WHAT TO PRODUCE:
The answer is one number. Say how many lines in the entries below include the word "force".

RECORDS SUPPLIED:
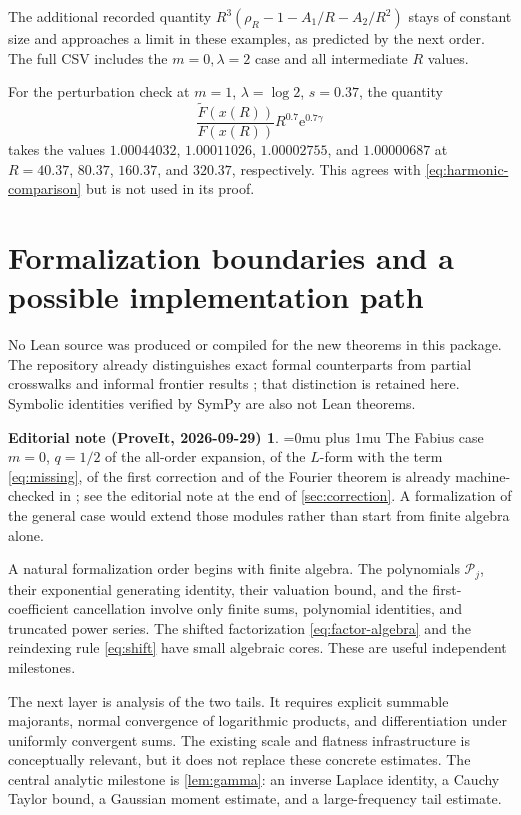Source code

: \documentclass[11pt,a4paper]{article}
\numberwithin{equation}{section}
\theoremstyle{definition}
\newtheorem*{ednoteinner}{Editorial note (ProveIt, 2026-09-29)}
\newenvironment{ednote}{\begin{ednoteinner}\sloppy\Urlmuskip=0mu plus 1mu\relax}{\end{ednoteinner}}
\newcommand{\ee}{\mathrm e}
\newcommand{\calP}{\mathcal P}
\begin{document}
The additional recorded quantity
$R^3(\rho_R-1-A_1/R-A_2/R^2)$ stays of constant size and approaches a limit in these examples, as predicted by the next order. The full CSV includes the $m=0,\lambda=2$ case and all intermediate $R$ values.

For the perturbation check at $m=1$, $\lambda=\log2$, $s=0.37$, the quantity
\[
 \frac{\widetilde F(x(R))}{F(x(R))}R^{0.7}\ee^{0.7\gamma}
\]
takes the values $1.00044032$, $1.00011026$, $1.00002755$, and $1.00000687$ at $R=40.37$, $80.37$, $160.37$, and $320.37$, respectively. This agrees with \eqref{eq:harmonic-comparison} but is not used in its proof.

\section{Formalization boundaries and a possible implementation path}
\label{sec:formalization}

No Lean source was produced or compiled for the new theorems in this package. The repository already distinguishes exact formal counterparts from partial crosswalks and informal frontier results \cite{repotrans}; that distinction is retained here. Symbolic identities verified by SymPy are also not Lean theorems.
\begin{ednote}
The Fabius case $m=0$, $q=1/2$ of the all-order expansion, of the $L$-form with the term \eqref{eq:missing}, of the first correction and of the Fourier theorem is already machine-checked in ; see the editorial note at the end of \cref{sec:correction}. A formalization of the general case would extend those modules rather than start from finite algebra alone.
\end{ednote}

A natural formalization order begins with finite algebra. The polynomials $\calP_j$, their exponential generating identity, their valuation bound, and the first-coefficient cancellation involve only finite sums, polynomial identities, and truncated power series. The shifted factorization \eqref{eq:factor-algebra} and the reindexing rule \eqref{eq:shift} have small algebraic cores. These are useful independent milestones.

The next layer is analysis of the two tails. It requires explicit summable majorants, normal convergence of logarithmic products, and differentiation under uniformly convergent sums. The existing scale and flatness infrastructure is conceptually relevant, but it does not replace these concrete estimates. The central analytic milestone is \cref{lem:gamma}: an inverse Laplace identity, a Cauchy Taylor bound, a Gaussian moment estimate, and a large-frequency tail estimate.
\end{document}
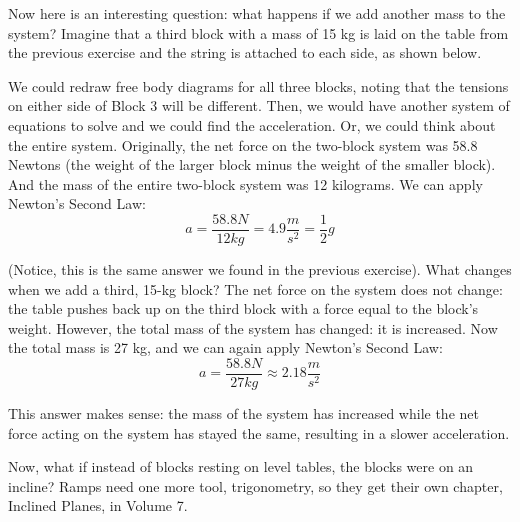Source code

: Now here is an interesting question: what happens if we add another mass to the 
system? Imagine that a third block with a mass of 15 kg is laid on the table 
from the previous exercise and the string is attached to each side, as shown 
below. 
\begin{center}
\end{center}

We could redraw free body diagrams for all three blocks, noting that the 
tensions on either side of Block 3 will be different. Then, we would have 
another system of equations to solve and we could find the acceleration. Or, 
we could think about the entire system. Originally, the net force on the 
two-block system was 58.8 Newtons (the weight of the larger block minus the 
weight of the smaller block). And the mass of the entire two-block system was 
12 kilograms. We can apply Newton's Second Law:
$$a = \frac{58.8 N}{12 kg} = 4.9 \frac{m}{s^2} = \frac{1}{2}g$$

(Notice, this is the same answer we found in the previous exercise). What 
changes when we add a third, 15-kg block? The net force on the system does not 
change: the table pushes back up on the third block with a force equal to the 
block's weight. However, the total mass of the system has changed: it is 
increased. Now the total mass is 27 kg, and we can again apply Newton's Second 
Law:
$$a = \frac{58.8 N}{27 kg} \approx 2.18 \frac{m}{s^2}$$

This answer makes sense: the mass of the system has increased while the net 
force acting on the system has stayed the same, resulting in a slower acceleration. 

Now, what if instead of blocks resting on level tables, the blocks were on an incline? Ramps need one more tool, trigonometry, so they get their own chapter, Inclined Planes, in Volume 7.
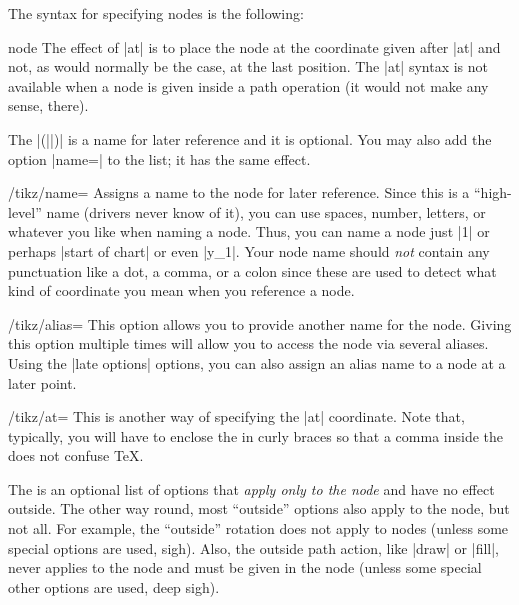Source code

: The syntax for specifying nodes is the following:
\begin{pathoperation}{node}{%
    }
  The effect of |at| is to place the node at the coordinate given
  after |at| and not, as would normally be the case, at the last
  position. The |at| syntax is not available when a node is given
  inside a path operation (it would not make any sense, there).

  The |(||)| is a name for later reference and it is
  optional. You may also add the option |name=| to the
   list; it has the same effect.

  \begin{key}{/tikz/name=}
    Assigns a name to the node for later reference. Since this is a
    ``high-level'' name (drivers never know of it), you can use spaces,
    number, letters, or whatever you like when naming a node. Thus, you
    can name a node just |1| or perhaps |start of chart| or even
    |y_1|. Your node name should \emph{not} contain any punctuation like
    a dot, a comma, or a colon since these are used to detect what kind
    of coordinate you mean when you reference a node.
  \end{key}

  \begin{key}{/tikz/alias=}
    This option allows you to provide another name for the
    node. Giving this option multiple times will allow you to access
    the node via several aliases. Using the |late options| options,
    you can also assign an alias name to a node at a later point.
  \end{key}

  \begin{key}{/tikz/at=}
    This is another way of specifying the |at| coordinate. Note that,
    typically, you will have to enclose the  in curly
    braces so that a comma inside the  does not
    confuse \TeX.
  \end{key}

  The  is an optional list of options that \emph{apply
    only to the node} and have no effect outside. The other way round,
  most ``outside'' options also apply to the node, but not all. For
  example, the ``outside'' rotation does not apply to nodes (unless some
  special options are used, sigh). Also, the outside path action, like
  |draw| or |fill|, never applies to the node and must be given in the
  node (unless some special other options are used, deep sigh).


\end{pathoperation}

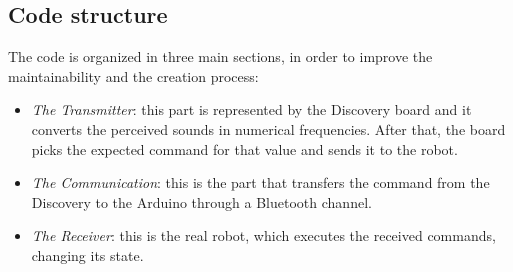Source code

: \subsection{Code structure}
The code is organized in three main sections, in order to improve the maintainability and the creation process:
\begin{itemize}
	\item \textit{The Transmitter}: this part is represented by the Discovery board and it converts the perceived sounds in numerical frequencies. After that, the board picks the expected command for that value and sends it to the robot.
	\item \textit{The Communication}: this is the part that transfers the command from the Discovery to the Arduino through a Bluetooth channel.
	\item \textit{The Receiver}: this is the real robot, which executes the received commands, changing its state.
\end{itemize}
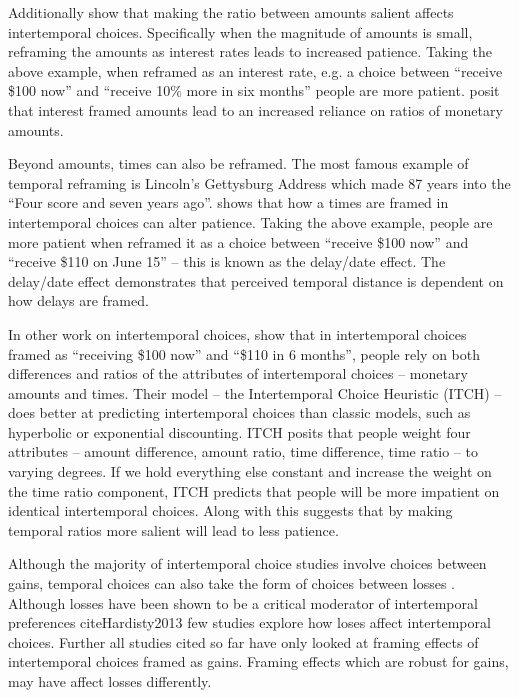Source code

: \documentclass[]{article}
\begin{document}
Additionally  show that making the ratio between amounts salient affects intertemporal choices. 
Specifically when the magnitude of amounts is small, reframing the amounts as interest rates leads to increased patience. Taking the above example, when reframed as an interest rate, e.g.  a choice between  ``receive \$100 now'' and ``receive 10\% more in six months'' people are more patient.  posit that interest framed amounts lead to an increased reliance on ratios of monetary amounts.

Beyond amounts, times can also be reframed.
The most famous example of temporal reframing is  Lincoln's Gettysburg Address which made 87 years into the ``Four score and seven years ago''.
 shows that how a times are framed in intertemporal choices can alter patience. 
Taking the above example, people are more patient when reframed it as a choice between  ``receive \$100 now'' and ``receive \$110 on June 15'' -- this is known as the delay/date effect. 
The delay/date effect demonstrates that perceived temporal distance is dependent on how delays are framed. 

In other work on intertemporal choices,  show that in intertemporal choices framed as ``receiving \$100 now'' and ``\$110 in 6 months'', people rely on both differences and ratios of the  attributes of intertemporal choices -- monetary amounts and times.
Their model -- the Intertemporal Choice Heuristic (ITCH) -- does better at predicting intertemporal choices than classic models, such as hyperbolic or exponential discounting. 
ITCH posits that people weight four attributes -- amount difference, amount ratio, time difference, time ratio --  to varying degrees. 
If we hold everything else constant and increase the weight on the time ratio component, ITCH predicts that people will be more impatient on identical intertemporal choices. 
Along with  this suggests that by making temporal ratios more salient will lead to less patience.

%
% 
% 
Although the majority of intertemporal choice studies involve choices between gains, temporal choices can also take the form of choices between losses \cite{Hardisty2013, Hardisty2015}. 
Although losses have been shown to be a critical moderator of intertemporal preferences cite{Hardisty2013} few studies explore how loses affect intertemporal choices.
Further all studies cited so far have only looked at framing effects of intertemporal choices framed as gains. 
Framing effects which are robust for gains, may have affect losses differently.  
\end{document}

WRITTEN SOLUTION:
4